Goal of the exercise:
Read the records and gather each line that includes "tkelly".

*** Entries supplied Section Begins ***

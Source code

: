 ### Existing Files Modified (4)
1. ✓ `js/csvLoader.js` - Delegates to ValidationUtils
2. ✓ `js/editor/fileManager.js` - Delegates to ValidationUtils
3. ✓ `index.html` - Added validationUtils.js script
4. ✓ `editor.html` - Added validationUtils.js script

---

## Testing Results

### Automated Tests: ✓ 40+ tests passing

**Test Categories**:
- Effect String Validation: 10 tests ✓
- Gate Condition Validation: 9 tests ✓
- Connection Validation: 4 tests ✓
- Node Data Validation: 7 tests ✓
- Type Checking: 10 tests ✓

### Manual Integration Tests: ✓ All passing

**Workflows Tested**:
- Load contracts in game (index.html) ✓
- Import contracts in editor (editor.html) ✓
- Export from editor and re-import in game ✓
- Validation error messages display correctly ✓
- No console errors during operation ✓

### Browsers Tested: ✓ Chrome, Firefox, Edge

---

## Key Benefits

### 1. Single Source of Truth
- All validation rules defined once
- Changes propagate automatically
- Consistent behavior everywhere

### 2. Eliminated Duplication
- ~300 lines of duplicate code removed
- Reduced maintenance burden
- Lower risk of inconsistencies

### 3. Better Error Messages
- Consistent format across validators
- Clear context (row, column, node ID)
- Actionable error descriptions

*** Entries supplied Section Ends ***
*** Entries supplied Section Begins ***

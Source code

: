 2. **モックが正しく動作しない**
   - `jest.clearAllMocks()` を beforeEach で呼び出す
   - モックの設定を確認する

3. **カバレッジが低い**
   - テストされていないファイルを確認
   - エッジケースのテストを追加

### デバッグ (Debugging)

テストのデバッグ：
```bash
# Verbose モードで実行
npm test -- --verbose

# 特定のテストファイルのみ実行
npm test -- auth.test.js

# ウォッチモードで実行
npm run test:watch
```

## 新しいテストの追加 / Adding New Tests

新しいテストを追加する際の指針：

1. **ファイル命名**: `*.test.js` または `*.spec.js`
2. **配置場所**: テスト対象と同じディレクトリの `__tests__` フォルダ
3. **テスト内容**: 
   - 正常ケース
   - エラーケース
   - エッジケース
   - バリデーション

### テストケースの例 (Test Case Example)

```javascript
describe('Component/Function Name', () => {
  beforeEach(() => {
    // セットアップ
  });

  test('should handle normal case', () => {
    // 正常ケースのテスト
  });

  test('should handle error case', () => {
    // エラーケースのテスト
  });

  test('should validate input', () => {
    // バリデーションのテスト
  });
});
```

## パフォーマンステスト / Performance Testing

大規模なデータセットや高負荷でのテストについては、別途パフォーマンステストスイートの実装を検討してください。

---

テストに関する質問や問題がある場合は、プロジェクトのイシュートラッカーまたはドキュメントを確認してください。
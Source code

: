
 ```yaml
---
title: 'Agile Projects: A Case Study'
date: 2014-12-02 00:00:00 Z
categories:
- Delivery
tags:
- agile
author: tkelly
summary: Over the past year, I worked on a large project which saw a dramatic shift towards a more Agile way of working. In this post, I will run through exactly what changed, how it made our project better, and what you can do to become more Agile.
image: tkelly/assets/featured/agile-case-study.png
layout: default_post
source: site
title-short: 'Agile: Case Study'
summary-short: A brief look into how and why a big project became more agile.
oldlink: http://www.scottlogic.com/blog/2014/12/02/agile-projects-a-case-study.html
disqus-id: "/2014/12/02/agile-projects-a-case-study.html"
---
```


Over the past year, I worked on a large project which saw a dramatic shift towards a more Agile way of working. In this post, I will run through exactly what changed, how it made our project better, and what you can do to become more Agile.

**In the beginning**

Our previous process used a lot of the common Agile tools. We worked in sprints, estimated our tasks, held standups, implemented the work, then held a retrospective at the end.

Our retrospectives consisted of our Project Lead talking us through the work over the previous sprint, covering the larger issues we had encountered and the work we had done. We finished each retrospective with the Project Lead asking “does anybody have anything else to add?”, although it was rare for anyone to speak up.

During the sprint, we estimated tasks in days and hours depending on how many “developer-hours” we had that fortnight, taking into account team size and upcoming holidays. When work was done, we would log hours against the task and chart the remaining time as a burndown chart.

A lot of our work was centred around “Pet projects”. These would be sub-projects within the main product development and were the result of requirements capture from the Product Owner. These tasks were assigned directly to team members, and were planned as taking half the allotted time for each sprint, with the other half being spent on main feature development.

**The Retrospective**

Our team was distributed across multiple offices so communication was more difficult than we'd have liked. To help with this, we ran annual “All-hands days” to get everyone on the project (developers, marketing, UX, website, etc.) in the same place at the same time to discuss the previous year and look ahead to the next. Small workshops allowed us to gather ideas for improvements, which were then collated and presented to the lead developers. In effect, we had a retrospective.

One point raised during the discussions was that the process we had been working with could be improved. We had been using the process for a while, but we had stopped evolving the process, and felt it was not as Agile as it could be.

*** Entries supplied Section Ends ***
*** Entries supplied Section Begins ***

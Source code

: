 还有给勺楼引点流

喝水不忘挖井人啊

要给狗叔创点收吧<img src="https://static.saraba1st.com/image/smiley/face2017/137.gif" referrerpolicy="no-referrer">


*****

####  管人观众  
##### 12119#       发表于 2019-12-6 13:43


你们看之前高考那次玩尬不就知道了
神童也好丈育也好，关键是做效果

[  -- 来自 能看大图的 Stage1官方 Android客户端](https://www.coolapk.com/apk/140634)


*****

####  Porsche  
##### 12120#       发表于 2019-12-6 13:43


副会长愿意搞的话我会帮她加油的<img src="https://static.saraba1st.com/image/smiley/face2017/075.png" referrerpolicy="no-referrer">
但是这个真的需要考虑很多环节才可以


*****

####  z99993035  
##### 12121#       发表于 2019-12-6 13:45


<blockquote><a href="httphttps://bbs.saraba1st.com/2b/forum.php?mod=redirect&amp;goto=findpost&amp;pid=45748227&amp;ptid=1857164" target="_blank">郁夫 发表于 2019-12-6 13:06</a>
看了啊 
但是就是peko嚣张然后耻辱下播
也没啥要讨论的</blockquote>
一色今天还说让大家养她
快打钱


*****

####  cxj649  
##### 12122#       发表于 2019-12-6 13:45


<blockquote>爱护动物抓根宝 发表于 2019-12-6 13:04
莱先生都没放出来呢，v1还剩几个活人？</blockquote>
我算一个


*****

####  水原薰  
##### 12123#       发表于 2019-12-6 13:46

*** Entries supplied Section Ends ***

Written answer:
author: tkelly
image: tkelly/assets/featured/agile-case-study.png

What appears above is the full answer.